**Data excerpts:**
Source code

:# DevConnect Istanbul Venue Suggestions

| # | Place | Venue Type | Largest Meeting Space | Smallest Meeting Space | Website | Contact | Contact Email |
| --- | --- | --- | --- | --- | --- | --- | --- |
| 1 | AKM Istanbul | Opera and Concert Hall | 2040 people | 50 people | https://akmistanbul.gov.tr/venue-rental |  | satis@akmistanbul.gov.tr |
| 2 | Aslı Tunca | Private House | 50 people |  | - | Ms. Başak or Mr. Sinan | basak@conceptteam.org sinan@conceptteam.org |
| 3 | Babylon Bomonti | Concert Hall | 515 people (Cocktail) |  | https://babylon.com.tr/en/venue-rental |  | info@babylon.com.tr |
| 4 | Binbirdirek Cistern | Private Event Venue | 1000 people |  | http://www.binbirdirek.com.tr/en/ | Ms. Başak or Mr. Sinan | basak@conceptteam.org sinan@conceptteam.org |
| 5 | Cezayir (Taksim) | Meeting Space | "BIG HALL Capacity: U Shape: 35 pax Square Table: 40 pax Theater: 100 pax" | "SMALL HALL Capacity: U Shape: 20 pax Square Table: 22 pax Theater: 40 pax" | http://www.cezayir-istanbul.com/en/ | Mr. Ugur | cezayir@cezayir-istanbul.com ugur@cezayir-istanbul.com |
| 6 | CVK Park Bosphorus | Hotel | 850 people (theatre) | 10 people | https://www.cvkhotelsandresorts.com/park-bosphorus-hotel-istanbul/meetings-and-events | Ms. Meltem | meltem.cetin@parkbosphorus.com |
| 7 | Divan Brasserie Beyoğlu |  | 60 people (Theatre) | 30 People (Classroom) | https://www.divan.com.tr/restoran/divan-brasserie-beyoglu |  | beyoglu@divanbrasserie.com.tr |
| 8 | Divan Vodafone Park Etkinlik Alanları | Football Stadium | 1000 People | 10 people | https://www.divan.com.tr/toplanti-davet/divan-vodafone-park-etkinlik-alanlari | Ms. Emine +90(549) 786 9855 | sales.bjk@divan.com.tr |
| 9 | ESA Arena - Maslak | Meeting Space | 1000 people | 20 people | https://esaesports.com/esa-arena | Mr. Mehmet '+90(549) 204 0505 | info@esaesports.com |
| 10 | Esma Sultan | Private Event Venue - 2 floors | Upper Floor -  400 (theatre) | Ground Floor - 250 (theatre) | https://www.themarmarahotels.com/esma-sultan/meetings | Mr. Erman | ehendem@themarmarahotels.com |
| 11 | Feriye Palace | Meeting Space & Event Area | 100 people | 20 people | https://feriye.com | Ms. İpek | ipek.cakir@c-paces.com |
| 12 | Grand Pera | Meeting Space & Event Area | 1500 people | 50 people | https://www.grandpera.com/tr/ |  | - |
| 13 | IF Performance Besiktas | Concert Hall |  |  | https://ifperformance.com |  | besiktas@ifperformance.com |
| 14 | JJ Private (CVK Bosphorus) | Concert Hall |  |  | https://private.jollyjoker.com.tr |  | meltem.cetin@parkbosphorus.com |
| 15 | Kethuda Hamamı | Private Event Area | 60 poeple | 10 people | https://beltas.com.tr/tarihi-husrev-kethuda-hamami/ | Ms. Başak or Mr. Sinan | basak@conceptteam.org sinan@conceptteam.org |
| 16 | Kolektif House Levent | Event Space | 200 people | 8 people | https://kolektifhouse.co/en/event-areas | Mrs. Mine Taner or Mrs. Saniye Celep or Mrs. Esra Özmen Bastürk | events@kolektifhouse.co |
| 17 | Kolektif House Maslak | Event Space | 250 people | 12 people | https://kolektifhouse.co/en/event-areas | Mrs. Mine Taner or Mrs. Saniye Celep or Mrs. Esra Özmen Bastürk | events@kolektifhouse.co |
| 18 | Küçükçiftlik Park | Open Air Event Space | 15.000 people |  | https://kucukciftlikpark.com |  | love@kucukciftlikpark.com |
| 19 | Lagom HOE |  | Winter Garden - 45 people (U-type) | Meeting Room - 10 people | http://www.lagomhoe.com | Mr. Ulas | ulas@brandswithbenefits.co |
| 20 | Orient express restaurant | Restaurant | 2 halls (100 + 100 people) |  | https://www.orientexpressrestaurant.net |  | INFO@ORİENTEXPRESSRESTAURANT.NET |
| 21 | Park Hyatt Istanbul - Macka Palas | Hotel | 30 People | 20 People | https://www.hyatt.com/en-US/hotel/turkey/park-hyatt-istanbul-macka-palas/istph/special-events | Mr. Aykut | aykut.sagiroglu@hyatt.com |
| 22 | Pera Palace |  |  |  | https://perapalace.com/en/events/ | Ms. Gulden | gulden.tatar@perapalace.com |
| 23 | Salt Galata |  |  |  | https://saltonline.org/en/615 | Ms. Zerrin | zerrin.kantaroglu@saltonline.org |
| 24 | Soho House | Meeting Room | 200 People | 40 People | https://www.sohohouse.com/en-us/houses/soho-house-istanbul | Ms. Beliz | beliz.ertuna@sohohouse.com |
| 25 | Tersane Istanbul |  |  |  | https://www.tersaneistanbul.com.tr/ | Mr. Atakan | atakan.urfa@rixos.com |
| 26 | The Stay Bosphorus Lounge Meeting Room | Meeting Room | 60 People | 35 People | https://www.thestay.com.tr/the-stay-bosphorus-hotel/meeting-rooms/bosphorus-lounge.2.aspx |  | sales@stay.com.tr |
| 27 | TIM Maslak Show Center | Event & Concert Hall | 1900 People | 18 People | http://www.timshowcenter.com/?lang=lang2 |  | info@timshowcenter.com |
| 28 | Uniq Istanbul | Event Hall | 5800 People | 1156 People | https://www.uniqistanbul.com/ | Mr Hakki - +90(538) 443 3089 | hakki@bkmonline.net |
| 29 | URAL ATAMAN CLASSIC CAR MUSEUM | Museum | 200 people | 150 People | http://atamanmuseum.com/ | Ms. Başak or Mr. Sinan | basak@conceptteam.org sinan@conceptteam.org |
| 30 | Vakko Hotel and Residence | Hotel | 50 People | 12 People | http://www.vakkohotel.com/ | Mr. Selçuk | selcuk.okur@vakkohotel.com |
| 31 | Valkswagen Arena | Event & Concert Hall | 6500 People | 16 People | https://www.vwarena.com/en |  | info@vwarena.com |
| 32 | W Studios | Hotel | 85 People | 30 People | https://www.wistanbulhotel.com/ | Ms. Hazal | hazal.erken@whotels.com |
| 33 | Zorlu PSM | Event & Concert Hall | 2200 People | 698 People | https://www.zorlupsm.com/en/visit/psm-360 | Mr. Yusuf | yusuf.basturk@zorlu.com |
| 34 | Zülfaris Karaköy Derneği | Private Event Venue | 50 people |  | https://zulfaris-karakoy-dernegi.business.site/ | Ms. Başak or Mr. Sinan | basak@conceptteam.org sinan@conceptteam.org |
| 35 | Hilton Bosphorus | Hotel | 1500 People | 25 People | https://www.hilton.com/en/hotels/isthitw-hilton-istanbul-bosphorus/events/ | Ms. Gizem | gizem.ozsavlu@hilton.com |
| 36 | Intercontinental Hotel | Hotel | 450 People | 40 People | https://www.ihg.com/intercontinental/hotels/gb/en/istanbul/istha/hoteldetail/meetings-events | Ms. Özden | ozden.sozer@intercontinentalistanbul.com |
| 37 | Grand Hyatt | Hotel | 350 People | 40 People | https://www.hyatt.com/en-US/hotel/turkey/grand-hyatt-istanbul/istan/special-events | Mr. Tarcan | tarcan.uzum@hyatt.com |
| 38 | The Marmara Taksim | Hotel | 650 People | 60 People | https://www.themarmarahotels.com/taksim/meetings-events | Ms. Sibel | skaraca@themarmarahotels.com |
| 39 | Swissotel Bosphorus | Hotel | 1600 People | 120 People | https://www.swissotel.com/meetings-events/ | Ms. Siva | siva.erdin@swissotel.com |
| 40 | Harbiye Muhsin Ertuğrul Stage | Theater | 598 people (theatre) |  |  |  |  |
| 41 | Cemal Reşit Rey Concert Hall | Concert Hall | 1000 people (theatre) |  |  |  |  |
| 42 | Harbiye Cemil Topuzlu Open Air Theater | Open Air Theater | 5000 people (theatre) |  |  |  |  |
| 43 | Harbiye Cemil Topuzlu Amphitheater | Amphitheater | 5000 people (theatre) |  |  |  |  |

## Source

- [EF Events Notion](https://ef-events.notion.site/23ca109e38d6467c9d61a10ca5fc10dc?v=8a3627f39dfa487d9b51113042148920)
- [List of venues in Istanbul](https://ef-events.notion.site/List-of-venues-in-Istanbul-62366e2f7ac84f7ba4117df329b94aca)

**Exercise instructions:** Having found the line with "Tarcan | tarcan.uzum@hyatt.com |", transcribe it and each line after it to the end of the entries, with no other lines.

**Result of the task:**
| 37 | Grand Hyatt | Hotel | 350 People | 40 People | https://www.hyatt.com/en-US/hotel/turkey/grand-hyatt-istanbul/istan/special-events | Mr. Tarcan | tarcan.uzum@hyatt.com |
| 38 | The Marmara Taksim | Hotel | 650 People | 60 People | https://www.themarmarahotels.com/taksim/meetings-events | Ms. Sibel | skaraca@themarmarahotels.com |
| 39 | Swissotel Bosphorus | Hotel | 1600 People | 120 People | https://www.swissotel.com/meetings-events/ | Ms. Siva | siva.erdin@swissotel.com |
| 40 | Harbiye Muhsin Ertuğrul Stage | Theater | 598 people (theatre) |  |  |  |  |
| 41 | Cemal Reşit Rey Concert Hall | Concert Hall | 1000 people (theatre) |  |  |  |  |
| 42 | Harbiye Cemil Topuzlu Open Air Theater | Open Air Theater | 5000 people (theatre) |  |  |  |  |
| 43 | Harbiye Cemil Topuzlu Amphitheater | Amphitheater | 5000 people (theatre) |  |  |  |  |

## Source

- [EF Events Notion](https://ef-events.notion.site/23ca109e38d6467c9d61a10ca5fc10dc?v=8a3627f39dfa487d9b51113042148920)
- [List of venues in Istanbul](https://ef-events.notion.site/List-of-venues-in-Istanbul-62366e2f7ac84f7ba4117df329b94aca)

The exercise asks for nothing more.